───── Data to examine ─────
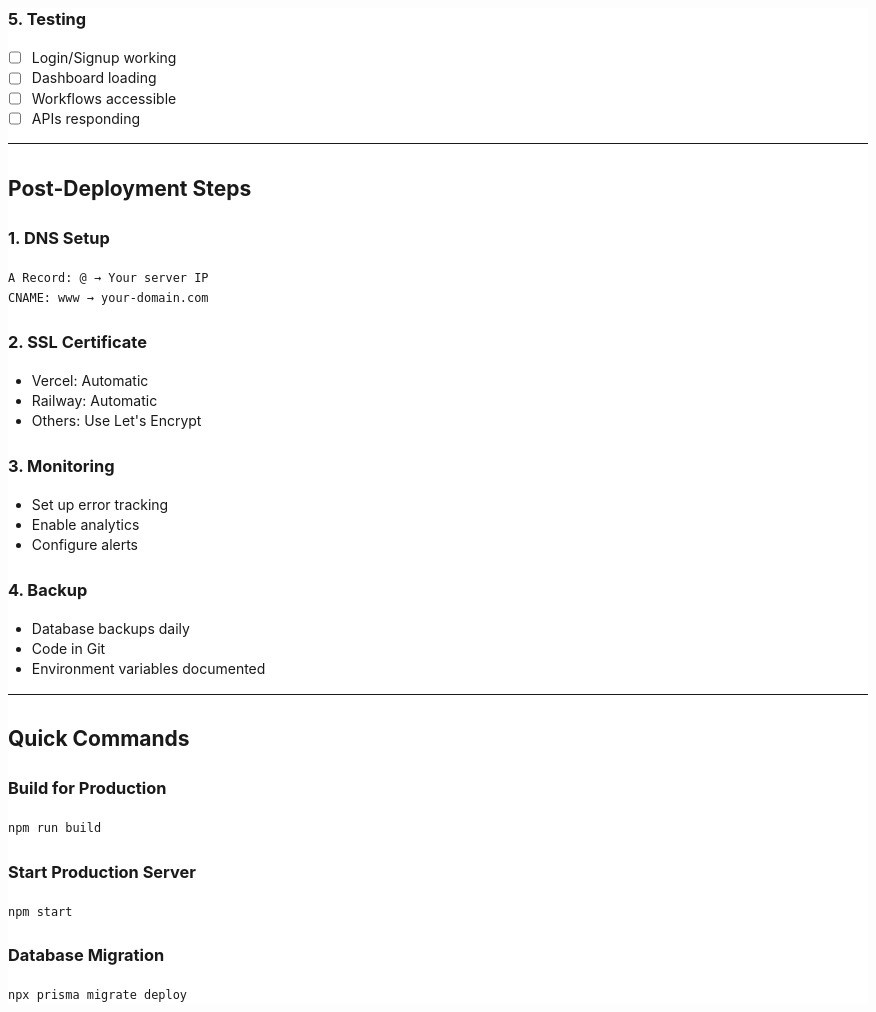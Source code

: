 ### 5. Testing
- [ ] Login/Signup working
- [ ] Dashboard loading
- [ ] Workflows accessible
- [ ] APIs responding

---

## Post-Deployment Steps

### 1. DNS Setup
```
A Record: @ → Your server IP
CNAME: www → your-domain.com
```

### 2. SSL Certificate
- Vercel: Automatic
- Railway: Automatic
- Others: Use Let's Encrypt

### 3. Monitoring
- Set up error tracking
- Enable analytics
- Configure alerts

### 4. Backup
- Database backups daily
- Code in Git
- Environment variables documented

---

## Quick Commands

### Build for Production
```bash
npm run build
```

### Start Production Server
```bash
npm start
```

### Database Migration
```bash
npx prisma migrate deploy
```
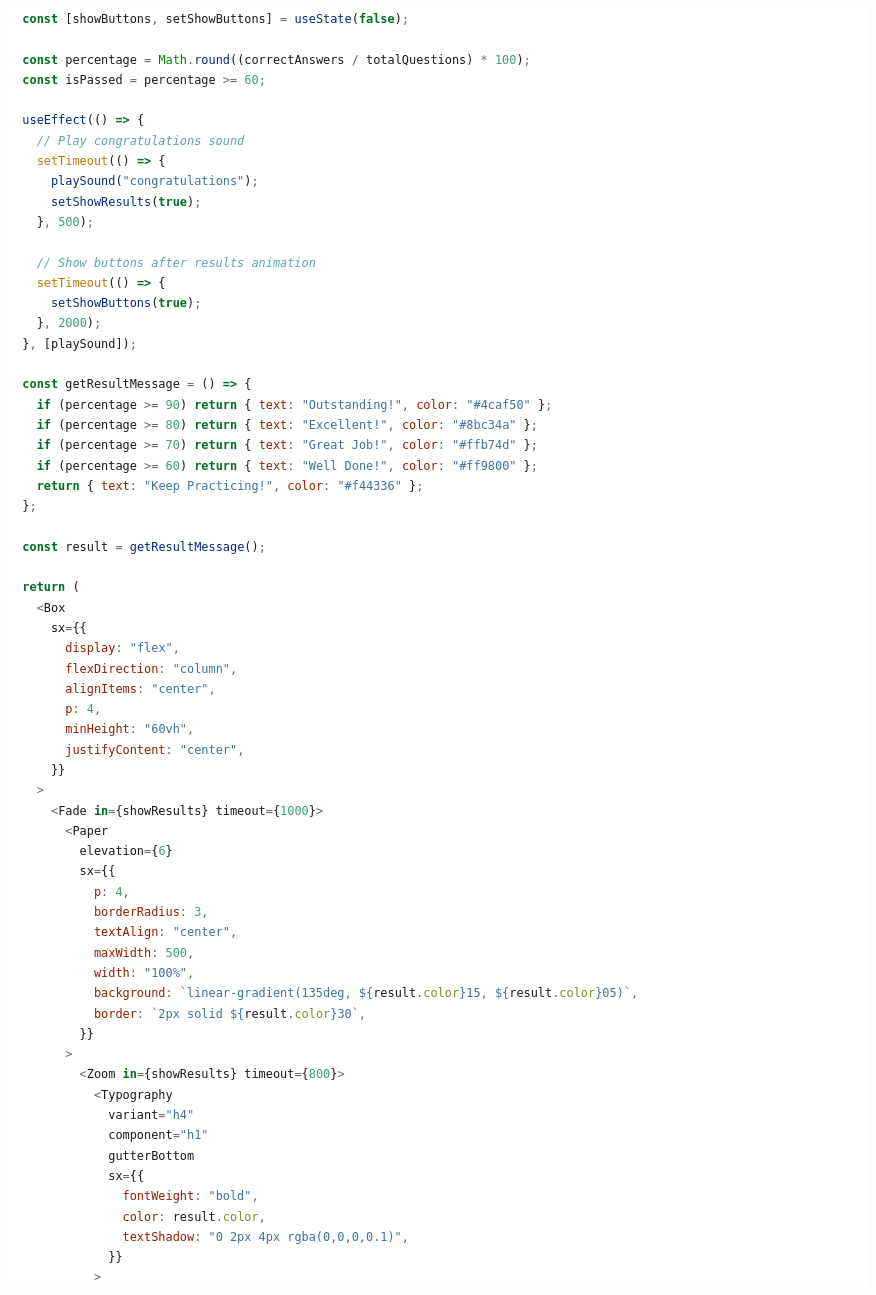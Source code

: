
 ```javascript
  const [showButtons, setShowButtons] = useState(false);

  const percentage = Math.round((correctAnswers / totalQuestions) * 100);
  const isPassed = percentage >= 60;

  useEffect(() => {
    // Play congratulations sound
    setTimeout(() => {
      playSound("congratulations");
      setShowResults(true);
    }, 500);

    // Show buttons after results animation
    setTimeout(() => {
      setShowButtons(true);
    }, 2000);
  }, [playSound]);

  const getResultMessage = () => {
    if (percentage >= 90) return { text: "Outstanding!", color: "#4caf50" };
    if (percentage >= 80) return { text: "Excellent!", color: "#8bc34a" };
    if (percentage >= 70) return { text: "Great Job!", color: "#ffb74d" };
    if (percentage >= 60) return { text: "Well Done!", color: "#ff9800" };
    return { text: "Keep Practicing!", color: "#f44336" };
  };

  const result = getResultMessage();

  return (
    <Box
      sx={{
        display: "flex",
        flexDirection: "column",
        alignItems: "center",
        p: 4,
        minHeight: "60vh",
        justifyContent: "center",
      }}
    >
      <Fade in={showResults} timeout={1000}>
        <Paper
          elevation={6}
          sx={{
            p: 4,
            borderRadius: 3,
            textAlign: "center",
            maxWidth: 500,
            width: "100%",
            background: `linear-gradient(135deg, ${result.color}15, ${result.color}05)`,
            border: `2px solid ${result.color}30`,
          }}
        >
          <Zoom in={showResults} timeout={800}>
            <Typography
              variant="h4"
              component="h1"
              gutterBottom
              sx={{
                fontWeight: "bold",
                color: result.color,
                textShadow: "0 2px 4px rgba(0,0,0,0.1)",
              }}
            >
```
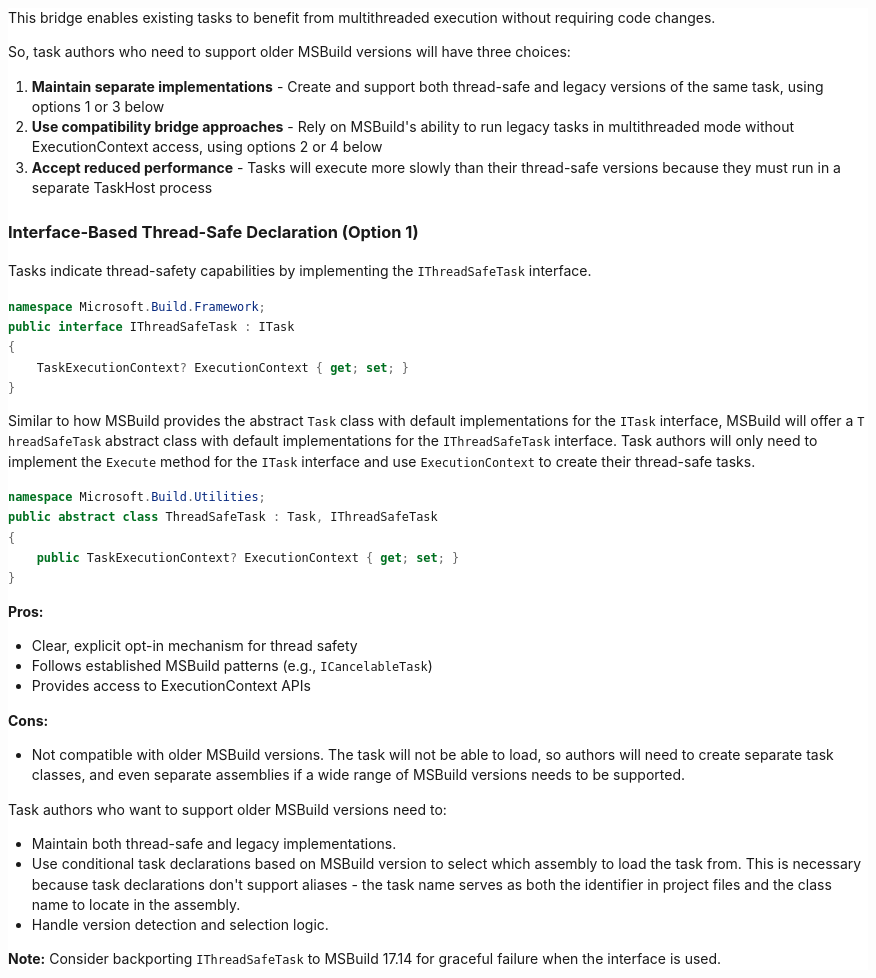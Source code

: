 This bridge enables existing tasks to benefit from multithreaded execution without requiring code changes.

So, task authors who need to support older MSBuild versions will have three choices:
1. **Maintain separate implementations** - Create and support both thread-safe and legacy versions of the same task, using options 1 or 3 below
2. **Use compatibility bridge approaches** - Rely on MSBuild's ability to run legacy tasks in multithreaded mode without ExecutionContext access, using options 2 or 4 below
3. **Accept reduced performance** - Tasks will execute more slowly than their thread-safe versions because they must run in a separate TaskHost process

### Interface-Based Thread-Safe Declaration (Option 1)

Tasks indicate thread-safety capabilities by implementing the `IThreadSafeTask` interface.

```csharp
namespace Microsoft.Build.Framework;
public interface IThreadSafeTask : ITask
{
    TaskExecutionContext? ExecutionContext { get; set; }
}
```

Similar to how MSBuild provides the abstract `Task` class with default implementations for the `ITask` interface, MSBuild will offer a `ThreadSafeTask` abstract class with default implementations for the `IThreadSafeTask` interface. Task authors will only need to implement the `Execute` method for the `ITask` interface and use `ExecutionContext` to create their thread-safe tasks.

```csharp
namespace Microsoft.Build.Utilities;
public abstract class ThreadSafeTask : Task, IThreadSafeTask
{
    public TaskExecutionContext? ExecutionContext { get; set; }
}
```

**Pros:**
- Clear, explicit opt-in mechanism for thread safety
- Follows established MSBuild patterns (e.g., `ICancelableTask`)
- Provides access to ExecutionContext APIs

**Cons:**
- Not compatible with older MSBuild versions. The task will not be able to load, so authors will need to create separate task classes, and even separate assemblies if a wide range of MSBuild versions needs to be supported.

Task authors who want to support older MSBuild versions need to:
- Maintain both thread-safe and legacy implementations.
- Use conditional task declarations based on MSBuild version to select which assembly to load the task from. This is necessary because task declarations don't support aliases - the task name serves as both the identifier in project files and the class name to locate in the assembly.
- Handle version detection and selection logic.

**Note:** Consider backporting `IThreadSafeTask` to MSBuild 17.14 for graceful failure when the interface is used.
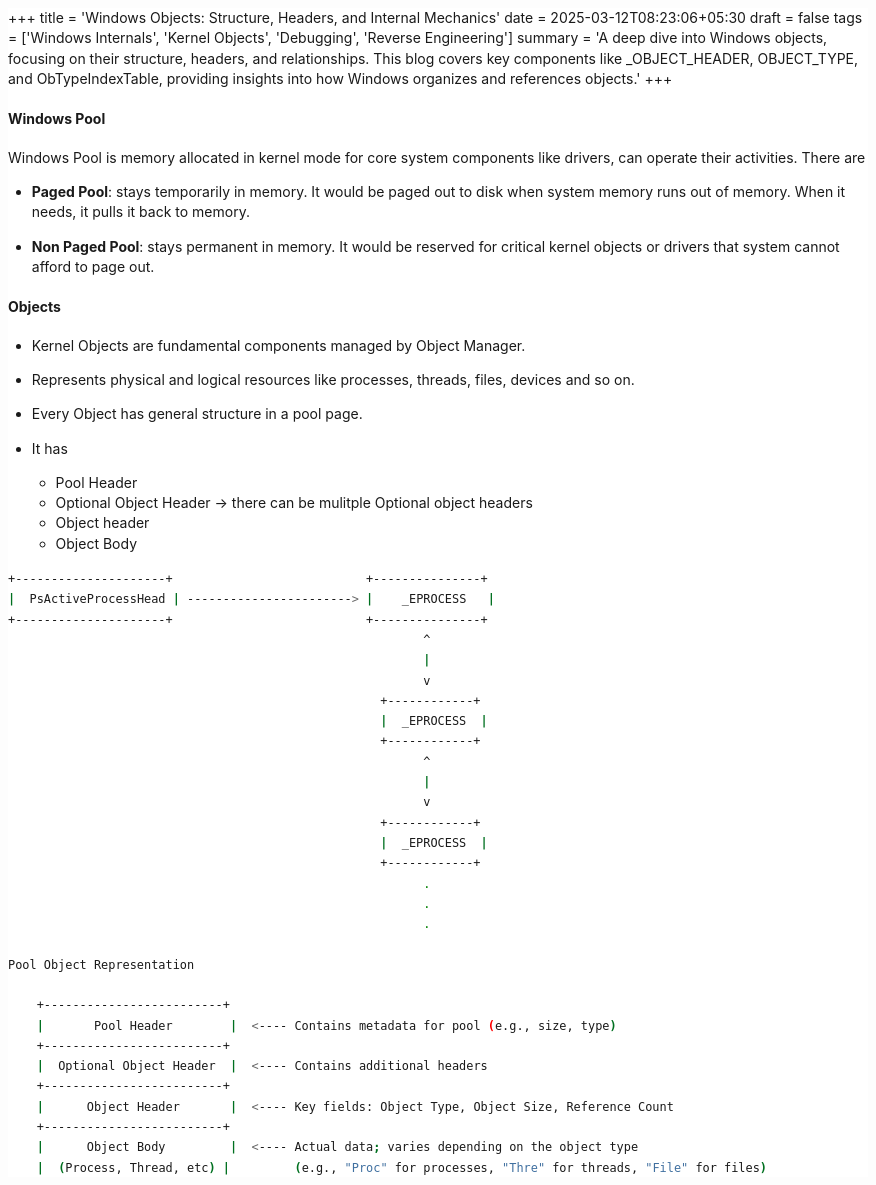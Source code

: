 +++
title = 'Windows Objects: Structure, Headers, and Internal Mechanics'
date = 2025-03-12T08:23:06+05:30
draft = false
tags = ['Windows Internals', 'Kernel Objects', 'Debugging', 'Reverse Engineering']
summary = 'A deep dive into Windows objects, focusing on their structure, headers, and relationships. This blog covers key components like _OBJECT_HEADER, OBJECT_TYPE, and ObTypeIndexTable, providing insights into how Windows organizes and references objects.'
+++

#### Windows Pool

Windows Pool is memory allocated in kernel mode for core system components like drivers, can operate their activities. There are 

- **Paged Pool**: stays temporarily in memory. It would be paged out to disk when system memory runs out of memory. When it needs, it pulls it back to memory. 

- **Non Paged Pool**: stays permanent in memory. It would be reserved for critical kernel objects or drivers that system cannot afford to page out.


#### Objects

- Kernel Objects are fundamental components managed by Object Manager.
- Represents physical and logical resources like processes, threads, files, devices and so on.
- Every Object has general structure in a pool page. 
- It has 
   
   - Pool Header 
   - Optional Object Header  -> there can be mulitple Optional object headers 
   - Object header 
   - Object Body


```bash
+---------------------+                           +---------------+
|  PsActiveProcessHead | -----------------------> |    _EPROCESS   |
+---------------------+                           +---------------+
                                                          ^
                                                          |              
                                                          v   
                                                    +------------+
                                                    |  _EPROCESS  | 
                                                    +------------+      
                                                          ^
                                                          |              
                                                          v              
                                                    +------------+       
                                                    |  _EPROCESS  | 
                                                    +------------+
                                                          .
                                                          .
                                                          .    

Pool Object Representation

    +-------------------------+
    |       Pool Header        |  <---- Contains metadata for pool (e.g., size, type)
    +-------------------------+
    |  Optional Object Header  |  <---- Contains additional headers
    +-------------------------+
    |      Object Header       |  <---- Key fields: Object Type, Object Size, Reference Count
    +-------------------------+
    |      Object Body         |  <---- Actual data; varies depending on the object type
    |  (Process, Thread, etc) |         (e.g., "Proc" for processes, "Thre" for threads, "File" for files)
```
─────
Would you reproduce each line of the material exactly, omitting the images?

**Output of the exercise:**
Source code

: ### 5. Testing
- [ ] Login/Signup working
- [ ] Dashboard loading
- [ ] Workflows accessible
- [ ] APIs responding

---

## Post-Deployment Steps

### 1. DNS Setup
```
A Record: @ → Your server IP
CNAME: www → your-domain.com
```

### 2. SSL Certificate
- Vercel: Automatic
- Railway: Automatic
- Others: Use Let's Encrypt

### 3. Monitoring
- Set up error tracking
- Enable analytics
- Configure alerts

### 4. Backup
- Database backups daily
- Code in Git
- Environment variables documented

---

## Quick Commands

### Build for Production
```bash
npm run build
```

### Start Production Server
```bash
npm start
```

### Database Migration
```bash
npx prisma migrate deploy
```
Source code

:
 ```javascript
  const [showButtons, setShowButtons] = useState(false);

  const percentage = Math.round((correctAnswers / totalQuestions) * 100);
  const isPassed = percentage >= 60;

  useEffect(() => {
    // Play congratulations sound
    setTimeout(() => {
      playSound("congratulations");
      setShowResults(true);
    }, 500);

    // Show buttons after results animation
    setTimeout(() => {
      setShowButtons(true);
    }, 2000);
  }, [playSound]);

  const getResultMessage = () => {
    if (percentage >= 90) return { text: "Outstanding!", color: "#4caf50" };
    if (percentage >= 80) return { text: "Excellent!", color: "#8bc34a" };
    if (percentage >= 70) return { text: "Great Job!", color: "#ffb74d" };
    if (percentage >= 60) return { text: "Well Done!", color: "#ff9800" };
    return { text: "Keep Practicing!", color: "#f44336" };
  };

  const result = getResultMessage();

  return (
    <Box
      sx={{
        display: "flex",
        flexDirection: "column",
        alignItems: "center",
        p: 4,
        minHeight: "60vh",
        justifyContent: "center",
      }}
    >
      <Fade in={showResults} timeout={1000}>
        <Paper
          elevation={6}
          sx={{
            p: 4,
            borderRadius: 3,
            textAlign: "center",
            maxWidth: 500,
            width: "100%",
            background: `linear-gradient(135deg, ${result.color}15, ${result.color}05)`,
            border: `2px solid ${result.color}30`,
          }}
        >
          <Zoom in={showResults} timeout={800}>
            <Typography
              variant="h4"
              component="h1"
              gutterBottom
              sx={{
                fontWeight: "bold",
                color: result.color,
                textShadow: "0 2px 4px rgba(0,0,0,0.1)",
              }}
            >
```
Source code

: This bridge enables existing tasks to benefit from multithreaded execution without requiring code changes.

So, task authors who need to support older MSBuild versions will have three choices:
1. **Maintain separate implementations** - Create and support both thread-safe and legacy versions of the same task, using options 1 or 3 below
2. **Use compatibility bridge approaches** - Rely on MSBuild's ability to run legacy tasks in multithreaded mode without ExecutionContext access, using options 2 or 4 below
3. **Accept reduced performance** - Tasks will execute more slowly than their thread-safe versions because they must run in a separate TaskHost process

### Interface-Based Thread-Safe Declaration (Option 1)

Tasks indicate thread-safety capabilities by implementing the `IThreadSafeTask` interface.

```csharp
namespace Microsoft.Build.Framework;
public interface IThreadSafeTask : ITask
{
    TaskExecutionContext? ExecutionContext { get; set; }
}
```

Similar to how MSBuild provides the abstract `Task` class with default implementations for the `ITask` interface, MSBuild will offer a `ThreadSafeTask` abstract class with default implementations for the `IThreadSafeTask` interface. Task authors will only need to implement the `Execute` method for the `ITask` interface and use `ExecutionContext` to create their thread-safe tasks.

```csharp
namespace Microsoft.Build.Utilities;
public abstract class ThreadSafeTask : Task, IThreadSafeTask
{
    public TaskExecutionContext? ExecutionContext { get; set; }
}
```

**Pros:**
- Clear, explicit opt-in mechanism for thread safety
- Follows established MSBuild patterns (e.g., `ICancelableTask`)
- Provides access to ExecutionContext APIs

**Cons:**
- Not compatible with older MSBuild versions. The task will not be able to load, so authors will need to create separate task classes, and even separate assemblies if a wide range of MSBuild versions needs to be supported.

Task authors who want to support older MSBuild versions need to:
- Maintain both thread-safe and legacy implementations.
- Use conditional task declarations based on MSBuild version to select which assembly to load the task from. This is necessary because task declarations don't support aliases - the task name serves as both the identifier in project files and the class name to locate in the assembly.
- Handle version detection and selection logic.

**Note:** Consider backporting `IThreadSafeTask` to MSBuild 17.14 for graceful failure when the interface is used.
Source code

: +++
title = 'Windows Objects: Structure, Headers, and Internal Mechanics'
date = 2025-03-12T08:23:06+05:30
draft = false
tags = ['Windows Internals', 'Kernel Objects', 'Debugging', 'Reverse Engineering']
summary = 'A deep dive into Windows objects, focusing on their structure, headers, and relationships. This blog covers key components like _OBJECT_HEADER, OBJECT_TYPE, and ObTypeIndexTable, providing insights into how Windows organizes and references objects.'
+++

#### Windows Pool

Windows Pool is memory allocated in kernel mode for core system components like drivers, can operate their activities. There are 

- **Paged Pool**: stays temporarily in memory. It would be paged out to disk when system memory runs out of memory. When it needs, it pulls it back to memory. 

- **Non Paged Pool**: stays permanent in memory. It would be reserved for critical kernel objects or drivers that system cannot afford to page out.


#### Objects

- Kernel Objects are fundamental components managed by Object Manager.
- Represents physical and logical resources like processes, threads, files, devices and so on.
- Every Object has general structure in a pool page. 
- It has 
   
   - Pool Header 
   - Optional Object Header  -> there can be mulitple Optional object headers 
   - Object header 
   - Object Body


```bash
+---------------------+                           +---------------+
|  PsActiveProcessHead | -----------------------> |    _EPROCESS   |
+---------------------+                           +---------------+
                                                          ^
                                                          |              
                                                          v   
                                                    +------------+
                                                    |  _EPROCESS  | 
                                                    +------------+      
                                                          ^
                                                          |              
                                                          v              
                                                    +------------+       
                                                    |  _EPROCESS  | 
                                                    +------------+
                                                          .
                                                          .
                                                          .    

Pool Object Representation

    +-------------------------+
    |       Pool Header        |  <---- Contains metadata for pool (e.g., size, type)
    +-------------------------+
    |  Optional Object Header  |  <---- Contains additional headers
    +-------------------------+
    |      Object Header       |  <---- Key fields: Object Type, Object Size, Reference Count
    +-------------------------+
    |      Object Body         |  <---- Actual data; varies depending on the object type
    |  (Process, Thread, etc) |         (e.g., "Proc" for processes, "Thre" for threads, "File" for files)
```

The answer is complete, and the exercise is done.